Task item: Beneath this instruction is a listing; print exactly the lines in it starting at the line that contains "model for planning" and going through the line that contains "the Planning process".
Segment Open
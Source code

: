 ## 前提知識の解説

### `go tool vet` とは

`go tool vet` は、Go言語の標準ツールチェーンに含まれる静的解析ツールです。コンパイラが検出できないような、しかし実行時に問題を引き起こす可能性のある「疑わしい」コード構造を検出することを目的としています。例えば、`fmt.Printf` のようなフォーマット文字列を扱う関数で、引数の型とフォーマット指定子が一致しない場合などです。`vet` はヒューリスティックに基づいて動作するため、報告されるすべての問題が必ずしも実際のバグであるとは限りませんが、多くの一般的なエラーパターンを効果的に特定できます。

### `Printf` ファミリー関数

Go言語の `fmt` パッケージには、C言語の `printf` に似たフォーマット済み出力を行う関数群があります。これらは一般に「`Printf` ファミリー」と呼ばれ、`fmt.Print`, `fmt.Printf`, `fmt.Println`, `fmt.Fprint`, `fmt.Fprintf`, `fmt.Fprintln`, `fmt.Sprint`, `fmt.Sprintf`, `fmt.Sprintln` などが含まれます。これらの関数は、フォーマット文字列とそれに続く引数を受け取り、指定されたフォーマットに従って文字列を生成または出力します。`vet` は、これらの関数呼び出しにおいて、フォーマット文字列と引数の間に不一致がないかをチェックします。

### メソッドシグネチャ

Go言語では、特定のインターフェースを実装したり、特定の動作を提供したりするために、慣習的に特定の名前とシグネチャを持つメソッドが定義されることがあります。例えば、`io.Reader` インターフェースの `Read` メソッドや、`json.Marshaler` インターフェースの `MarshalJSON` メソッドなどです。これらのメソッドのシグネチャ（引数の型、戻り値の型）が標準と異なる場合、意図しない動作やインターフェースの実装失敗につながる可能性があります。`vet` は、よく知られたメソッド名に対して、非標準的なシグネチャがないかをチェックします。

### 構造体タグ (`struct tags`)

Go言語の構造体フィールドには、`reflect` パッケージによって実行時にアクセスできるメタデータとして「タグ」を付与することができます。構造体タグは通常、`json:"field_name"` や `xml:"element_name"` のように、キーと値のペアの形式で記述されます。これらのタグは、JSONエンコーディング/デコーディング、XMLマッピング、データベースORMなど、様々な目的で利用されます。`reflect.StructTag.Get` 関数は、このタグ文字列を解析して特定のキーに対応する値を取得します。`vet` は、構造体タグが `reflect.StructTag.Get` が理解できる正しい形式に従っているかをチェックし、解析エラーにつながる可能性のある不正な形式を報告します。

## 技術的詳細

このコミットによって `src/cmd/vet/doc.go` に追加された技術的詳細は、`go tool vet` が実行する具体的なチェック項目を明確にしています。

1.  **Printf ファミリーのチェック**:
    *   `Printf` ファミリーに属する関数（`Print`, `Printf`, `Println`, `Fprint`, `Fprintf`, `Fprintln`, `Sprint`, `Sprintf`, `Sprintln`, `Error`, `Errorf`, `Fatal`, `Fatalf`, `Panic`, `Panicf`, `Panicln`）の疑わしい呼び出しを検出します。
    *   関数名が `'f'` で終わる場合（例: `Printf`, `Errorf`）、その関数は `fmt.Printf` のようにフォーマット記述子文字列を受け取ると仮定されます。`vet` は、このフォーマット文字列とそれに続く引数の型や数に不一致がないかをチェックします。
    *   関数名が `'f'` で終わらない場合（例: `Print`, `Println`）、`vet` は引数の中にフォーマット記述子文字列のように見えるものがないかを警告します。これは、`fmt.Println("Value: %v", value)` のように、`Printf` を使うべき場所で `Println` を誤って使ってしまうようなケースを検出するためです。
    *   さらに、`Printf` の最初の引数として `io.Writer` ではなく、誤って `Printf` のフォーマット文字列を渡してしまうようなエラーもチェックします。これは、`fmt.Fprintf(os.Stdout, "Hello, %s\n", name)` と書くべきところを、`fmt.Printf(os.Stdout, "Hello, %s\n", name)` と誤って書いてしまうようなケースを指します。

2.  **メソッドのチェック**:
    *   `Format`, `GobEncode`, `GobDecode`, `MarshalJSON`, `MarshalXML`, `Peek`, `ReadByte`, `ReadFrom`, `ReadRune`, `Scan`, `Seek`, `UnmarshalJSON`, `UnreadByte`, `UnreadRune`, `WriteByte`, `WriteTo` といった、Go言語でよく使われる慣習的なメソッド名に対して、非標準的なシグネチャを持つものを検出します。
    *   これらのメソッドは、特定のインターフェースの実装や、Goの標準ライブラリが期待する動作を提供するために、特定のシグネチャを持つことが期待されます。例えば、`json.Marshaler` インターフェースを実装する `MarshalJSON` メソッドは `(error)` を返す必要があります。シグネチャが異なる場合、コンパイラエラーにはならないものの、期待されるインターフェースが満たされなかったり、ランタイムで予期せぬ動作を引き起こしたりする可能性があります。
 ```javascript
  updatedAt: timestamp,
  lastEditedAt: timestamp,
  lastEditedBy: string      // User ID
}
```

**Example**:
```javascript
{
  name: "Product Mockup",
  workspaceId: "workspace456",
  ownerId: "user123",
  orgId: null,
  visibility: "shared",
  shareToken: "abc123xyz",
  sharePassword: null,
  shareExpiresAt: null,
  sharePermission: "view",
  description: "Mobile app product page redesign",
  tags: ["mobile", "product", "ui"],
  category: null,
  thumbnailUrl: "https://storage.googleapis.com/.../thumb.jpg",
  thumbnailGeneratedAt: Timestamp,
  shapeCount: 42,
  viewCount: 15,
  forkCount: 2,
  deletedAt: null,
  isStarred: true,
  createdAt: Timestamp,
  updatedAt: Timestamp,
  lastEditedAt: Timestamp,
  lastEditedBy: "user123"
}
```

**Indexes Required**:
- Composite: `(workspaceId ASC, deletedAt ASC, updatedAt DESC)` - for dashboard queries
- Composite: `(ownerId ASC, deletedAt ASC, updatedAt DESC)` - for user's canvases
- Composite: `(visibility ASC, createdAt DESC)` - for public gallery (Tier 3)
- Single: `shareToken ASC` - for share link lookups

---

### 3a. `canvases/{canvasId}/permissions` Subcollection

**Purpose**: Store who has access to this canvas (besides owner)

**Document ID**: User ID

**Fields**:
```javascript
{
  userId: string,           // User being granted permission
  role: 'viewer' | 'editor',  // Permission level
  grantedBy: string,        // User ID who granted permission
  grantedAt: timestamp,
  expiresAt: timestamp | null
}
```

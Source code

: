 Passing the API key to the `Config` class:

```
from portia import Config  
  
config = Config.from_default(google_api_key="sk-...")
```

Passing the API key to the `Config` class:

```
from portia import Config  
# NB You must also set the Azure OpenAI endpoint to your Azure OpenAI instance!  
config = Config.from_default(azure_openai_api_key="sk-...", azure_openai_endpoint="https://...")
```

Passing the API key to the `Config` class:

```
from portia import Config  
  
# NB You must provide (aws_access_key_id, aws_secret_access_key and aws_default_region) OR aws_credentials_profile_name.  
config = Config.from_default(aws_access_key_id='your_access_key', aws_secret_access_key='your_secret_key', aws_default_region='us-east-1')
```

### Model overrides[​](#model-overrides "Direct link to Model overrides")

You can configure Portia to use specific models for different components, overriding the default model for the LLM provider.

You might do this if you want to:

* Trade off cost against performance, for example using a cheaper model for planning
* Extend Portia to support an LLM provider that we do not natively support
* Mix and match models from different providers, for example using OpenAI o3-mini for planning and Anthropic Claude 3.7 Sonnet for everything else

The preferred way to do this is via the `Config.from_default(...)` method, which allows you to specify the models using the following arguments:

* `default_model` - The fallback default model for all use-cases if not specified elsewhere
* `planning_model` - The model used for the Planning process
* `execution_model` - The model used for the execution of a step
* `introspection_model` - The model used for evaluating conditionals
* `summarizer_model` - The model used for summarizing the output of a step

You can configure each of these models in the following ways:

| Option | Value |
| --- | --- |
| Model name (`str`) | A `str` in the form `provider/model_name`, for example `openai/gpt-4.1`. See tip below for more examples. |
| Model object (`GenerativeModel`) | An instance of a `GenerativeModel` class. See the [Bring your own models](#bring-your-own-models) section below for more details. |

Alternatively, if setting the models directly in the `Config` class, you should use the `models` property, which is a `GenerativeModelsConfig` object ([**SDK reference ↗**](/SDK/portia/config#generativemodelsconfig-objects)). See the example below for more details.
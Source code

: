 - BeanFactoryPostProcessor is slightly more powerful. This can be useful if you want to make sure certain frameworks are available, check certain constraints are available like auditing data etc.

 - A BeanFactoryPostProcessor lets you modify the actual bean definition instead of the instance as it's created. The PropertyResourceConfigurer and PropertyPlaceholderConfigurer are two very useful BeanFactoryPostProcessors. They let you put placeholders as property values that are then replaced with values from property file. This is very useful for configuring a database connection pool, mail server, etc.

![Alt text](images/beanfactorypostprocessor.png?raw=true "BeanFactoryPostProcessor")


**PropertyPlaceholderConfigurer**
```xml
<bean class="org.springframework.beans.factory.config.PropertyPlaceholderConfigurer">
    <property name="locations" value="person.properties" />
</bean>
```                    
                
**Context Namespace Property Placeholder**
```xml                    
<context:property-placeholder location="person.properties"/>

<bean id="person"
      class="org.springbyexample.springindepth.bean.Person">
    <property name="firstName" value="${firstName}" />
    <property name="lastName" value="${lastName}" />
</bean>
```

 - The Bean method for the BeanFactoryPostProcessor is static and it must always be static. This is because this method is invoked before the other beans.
Segment Closed
Task answer:
* Trade off cost against performance, for example using a cheaper model for planning
* Extend Portia to support an LLM provider that we do not natively support
* Mix and match models from different providers, for example using OpenAI o3-mini for planning and Anthropic Claude 3.7 Sonnet for everything else

The preferred way to do this is via the `Config.from_default(...)` method, which allows you to specify the models using the following arguments:

* `default_model` - The fallback default model for all use-cases if not specified elsewhere
* `planning_model` - The model used for the Planning process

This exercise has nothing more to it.